• Problem requirements: All lines holding the word "фрукты" are to be copied from the records beneath.

* * * *

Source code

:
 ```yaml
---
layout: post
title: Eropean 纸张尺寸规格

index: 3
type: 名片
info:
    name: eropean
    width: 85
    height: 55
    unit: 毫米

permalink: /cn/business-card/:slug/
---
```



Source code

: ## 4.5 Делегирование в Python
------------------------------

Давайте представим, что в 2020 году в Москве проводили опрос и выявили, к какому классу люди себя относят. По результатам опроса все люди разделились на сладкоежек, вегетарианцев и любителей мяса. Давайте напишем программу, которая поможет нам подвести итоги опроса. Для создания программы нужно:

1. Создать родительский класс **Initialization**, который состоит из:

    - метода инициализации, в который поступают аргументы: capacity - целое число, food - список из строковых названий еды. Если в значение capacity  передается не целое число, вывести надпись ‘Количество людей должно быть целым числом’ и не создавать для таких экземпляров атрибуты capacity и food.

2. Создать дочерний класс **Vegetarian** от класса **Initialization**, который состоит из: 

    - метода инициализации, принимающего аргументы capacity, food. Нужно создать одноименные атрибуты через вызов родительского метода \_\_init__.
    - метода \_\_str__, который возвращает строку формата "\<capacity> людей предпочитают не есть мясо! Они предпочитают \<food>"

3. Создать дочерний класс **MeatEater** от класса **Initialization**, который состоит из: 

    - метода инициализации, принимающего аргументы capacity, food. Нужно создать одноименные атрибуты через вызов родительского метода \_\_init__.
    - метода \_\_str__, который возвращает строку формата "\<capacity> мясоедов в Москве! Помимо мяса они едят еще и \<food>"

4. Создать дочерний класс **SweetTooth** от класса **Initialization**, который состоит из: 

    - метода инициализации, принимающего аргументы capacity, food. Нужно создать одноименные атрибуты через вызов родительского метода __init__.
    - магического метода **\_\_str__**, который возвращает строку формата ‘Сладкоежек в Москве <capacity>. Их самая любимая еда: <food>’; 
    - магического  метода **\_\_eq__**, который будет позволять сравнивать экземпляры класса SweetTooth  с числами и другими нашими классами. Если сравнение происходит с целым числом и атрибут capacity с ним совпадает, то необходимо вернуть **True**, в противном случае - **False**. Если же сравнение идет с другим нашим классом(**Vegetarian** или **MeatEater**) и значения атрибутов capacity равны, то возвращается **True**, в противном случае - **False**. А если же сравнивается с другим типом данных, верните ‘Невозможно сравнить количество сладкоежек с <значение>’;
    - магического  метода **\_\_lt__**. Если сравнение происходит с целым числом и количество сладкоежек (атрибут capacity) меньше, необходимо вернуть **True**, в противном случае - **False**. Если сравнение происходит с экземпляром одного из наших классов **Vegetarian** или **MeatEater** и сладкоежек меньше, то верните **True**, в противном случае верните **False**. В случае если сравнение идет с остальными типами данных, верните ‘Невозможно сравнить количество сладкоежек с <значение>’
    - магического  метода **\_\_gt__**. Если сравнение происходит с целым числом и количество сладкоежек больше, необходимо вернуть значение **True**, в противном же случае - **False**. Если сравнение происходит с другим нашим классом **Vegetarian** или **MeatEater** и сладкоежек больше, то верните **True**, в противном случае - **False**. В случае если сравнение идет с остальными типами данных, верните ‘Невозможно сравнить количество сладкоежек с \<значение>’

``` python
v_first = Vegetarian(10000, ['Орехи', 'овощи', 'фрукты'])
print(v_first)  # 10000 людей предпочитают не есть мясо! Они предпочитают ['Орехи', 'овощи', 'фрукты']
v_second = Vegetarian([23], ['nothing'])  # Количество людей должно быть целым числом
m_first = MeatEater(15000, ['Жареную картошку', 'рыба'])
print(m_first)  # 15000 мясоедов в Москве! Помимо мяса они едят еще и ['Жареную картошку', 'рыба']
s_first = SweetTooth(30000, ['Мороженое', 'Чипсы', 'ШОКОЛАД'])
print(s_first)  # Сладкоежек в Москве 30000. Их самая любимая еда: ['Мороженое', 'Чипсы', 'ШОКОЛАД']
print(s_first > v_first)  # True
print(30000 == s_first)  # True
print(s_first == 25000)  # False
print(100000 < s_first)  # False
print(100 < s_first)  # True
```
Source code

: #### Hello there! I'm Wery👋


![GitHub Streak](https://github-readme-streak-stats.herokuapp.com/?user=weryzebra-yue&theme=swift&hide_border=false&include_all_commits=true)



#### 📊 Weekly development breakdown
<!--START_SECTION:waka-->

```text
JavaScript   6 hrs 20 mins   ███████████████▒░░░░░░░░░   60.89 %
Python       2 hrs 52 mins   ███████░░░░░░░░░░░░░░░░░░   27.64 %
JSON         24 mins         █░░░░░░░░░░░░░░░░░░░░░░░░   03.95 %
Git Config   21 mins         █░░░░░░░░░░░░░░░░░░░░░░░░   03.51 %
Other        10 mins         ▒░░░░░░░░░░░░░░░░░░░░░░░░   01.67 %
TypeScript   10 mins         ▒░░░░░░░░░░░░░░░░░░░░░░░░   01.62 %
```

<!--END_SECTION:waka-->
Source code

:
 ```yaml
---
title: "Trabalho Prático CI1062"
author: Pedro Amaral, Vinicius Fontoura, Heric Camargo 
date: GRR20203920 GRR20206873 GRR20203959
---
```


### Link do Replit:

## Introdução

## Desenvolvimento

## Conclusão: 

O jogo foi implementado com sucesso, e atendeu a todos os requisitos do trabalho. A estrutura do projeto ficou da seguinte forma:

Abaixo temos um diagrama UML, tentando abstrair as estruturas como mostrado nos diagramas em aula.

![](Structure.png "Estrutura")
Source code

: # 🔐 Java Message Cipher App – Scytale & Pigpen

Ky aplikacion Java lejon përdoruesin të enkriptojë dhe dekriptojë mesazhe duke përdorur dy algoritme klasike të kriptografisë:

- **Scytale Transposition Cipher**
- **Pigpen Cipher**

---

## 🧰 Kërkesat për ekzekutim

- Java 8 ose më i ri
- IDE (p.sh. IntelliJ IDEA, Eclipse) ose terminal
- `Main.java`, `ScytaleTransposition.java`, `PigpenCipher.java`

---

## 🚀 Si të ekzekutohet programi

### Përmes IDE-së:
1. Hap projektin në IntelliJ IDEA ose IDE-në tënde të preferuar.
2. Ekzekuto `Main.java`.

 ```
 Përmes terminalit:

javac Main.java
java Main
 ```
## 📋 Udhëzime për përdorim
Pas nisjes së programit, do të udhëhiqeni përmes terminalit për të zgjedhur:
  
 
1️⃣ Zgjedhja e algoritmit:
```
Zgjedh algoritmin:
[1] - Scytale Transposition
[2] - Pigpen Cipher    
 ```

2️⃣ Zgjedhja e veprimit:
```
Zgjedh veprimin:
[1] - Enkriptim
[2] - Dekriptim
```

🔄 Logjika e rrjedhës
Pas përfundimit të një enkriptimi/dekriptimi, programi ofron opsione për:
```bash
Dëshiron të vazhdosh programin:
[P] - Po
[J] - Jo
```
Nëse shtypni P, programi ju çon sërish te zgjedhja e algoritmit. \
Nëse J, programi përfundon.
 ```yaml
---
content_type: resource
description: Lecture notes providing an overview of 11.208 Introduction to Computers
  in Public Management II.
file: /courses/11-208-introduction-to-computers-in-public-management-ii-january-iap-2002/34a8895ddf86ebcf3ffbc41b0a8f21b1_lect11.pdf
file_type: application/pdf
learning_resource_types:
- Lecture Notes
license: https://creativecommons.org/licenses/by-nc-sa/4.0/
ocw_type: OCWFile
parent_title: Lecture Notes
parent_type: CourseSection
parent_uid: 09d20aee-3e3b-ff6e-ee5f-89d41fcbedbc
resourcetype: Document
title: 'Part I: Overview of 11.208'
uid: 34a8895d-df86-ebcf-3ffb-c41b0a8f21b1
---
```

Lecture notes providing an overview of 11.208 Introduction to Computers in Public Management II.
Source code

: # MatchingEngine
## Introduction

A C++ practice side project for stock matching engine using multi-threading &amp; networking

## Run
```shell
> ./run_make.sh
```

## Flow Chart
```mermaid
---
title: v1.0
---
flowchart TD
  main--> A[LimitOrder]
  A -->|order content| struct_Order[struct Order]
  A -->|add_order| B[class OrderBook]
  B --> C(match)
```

* * * *

• Solution to this task:
v_first = Vegetarian(10000, ['Орехи', 'овощи', 'фрукты'])
print(v_first)  # 10000 людей предпочитают не есть мясо! Они предпочитают ['Орехи', 'овощи', 'фрукты']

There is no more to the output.